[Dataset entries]
..........
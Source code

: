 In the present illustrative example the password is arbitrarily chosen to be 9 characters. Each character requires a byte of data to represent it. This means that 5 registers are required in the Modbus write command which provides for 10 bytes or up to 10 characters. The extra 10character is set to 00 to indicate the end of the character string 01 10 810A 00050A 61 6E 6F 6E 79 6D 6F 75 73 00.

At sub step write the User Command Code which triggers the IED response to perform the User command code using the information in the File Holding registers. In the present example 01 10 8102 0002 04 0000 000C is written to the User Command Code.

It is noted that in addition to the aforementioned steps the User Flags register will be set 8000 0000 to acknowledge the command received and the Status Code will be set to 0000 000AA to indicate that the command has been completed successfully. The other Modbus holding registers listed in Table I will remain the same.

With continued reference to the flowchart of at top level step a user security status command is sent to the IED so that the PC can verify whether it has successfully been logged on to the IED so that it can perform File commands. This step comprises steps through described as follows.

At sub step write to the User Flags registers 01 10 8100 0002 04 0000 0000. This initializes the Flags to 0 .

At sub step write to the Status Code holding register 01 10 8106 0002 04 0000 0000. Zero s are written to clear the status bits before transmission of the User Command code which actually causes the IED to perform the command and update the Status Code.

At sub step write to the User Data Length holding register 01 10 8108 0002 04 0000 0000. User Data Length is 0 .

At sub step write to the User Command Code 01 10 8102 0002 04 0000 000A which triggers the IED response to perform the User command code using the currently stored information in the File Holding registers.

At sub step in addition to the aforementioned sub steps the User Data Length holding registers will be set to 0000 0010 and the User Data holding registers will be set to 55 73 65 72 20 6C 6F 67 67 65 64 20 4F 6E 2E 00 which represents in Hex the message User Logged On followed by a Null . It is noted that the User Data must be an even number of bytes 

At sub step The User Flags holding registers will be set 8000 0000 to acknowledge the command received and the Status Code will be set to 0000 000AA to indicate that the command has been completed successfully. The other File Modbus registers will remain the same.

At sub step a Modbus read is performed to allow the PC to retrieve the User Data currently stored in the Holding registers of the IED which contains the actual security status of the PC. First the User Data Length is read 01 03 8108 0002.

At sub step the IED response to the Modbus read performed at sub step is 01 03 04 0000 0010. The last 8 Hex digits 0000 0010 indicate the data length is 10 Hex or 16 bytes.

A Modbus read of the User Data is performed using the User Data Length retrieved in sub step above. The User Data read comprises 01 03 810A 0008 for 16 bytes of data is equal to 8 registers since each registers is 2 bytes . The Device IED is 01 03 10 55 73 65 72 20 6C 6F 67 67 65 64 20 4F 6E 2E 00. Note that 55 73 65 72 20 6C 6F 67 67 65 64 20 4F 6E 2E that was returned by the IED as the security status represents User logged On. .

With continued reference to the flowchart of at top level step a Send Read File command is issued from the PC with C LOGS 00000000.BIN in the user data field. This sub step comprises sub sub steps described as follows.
..........
*Your instructions*
Please transcribe the data above without changes, from its first line to its "It is noted that in" line, and leave out anything past that.

*Response area*
Source code

: In the present illustrative example the password is arbitrarily chosen to be 9 characters. Each character requires a byte of data to represent it. This means that 5 registers are required in the Modbus write command which provides for 10 bytes or up to 10 characters. The extra 10character is set to 00 to indicate the end of the character string 01 10 810A 00050A 61 6E 6F 6E 79 6D 6F 75 73 00.

At sub step write the User Command Code which triggers the IED response to perform the User command code using the information in the File Holding registers. In the present example 01 10 8102 0002 04 0000 000C is written to the User Command Code.

It is noted that in addition to the aforementioned steps the User Flags register will be set 8000 0000 to acknowledge the command received and the Status Code will be set to 0000 000AA to indicate that the command has been completed successfully. The other Modbus holding registers listed in Table I will remain the same.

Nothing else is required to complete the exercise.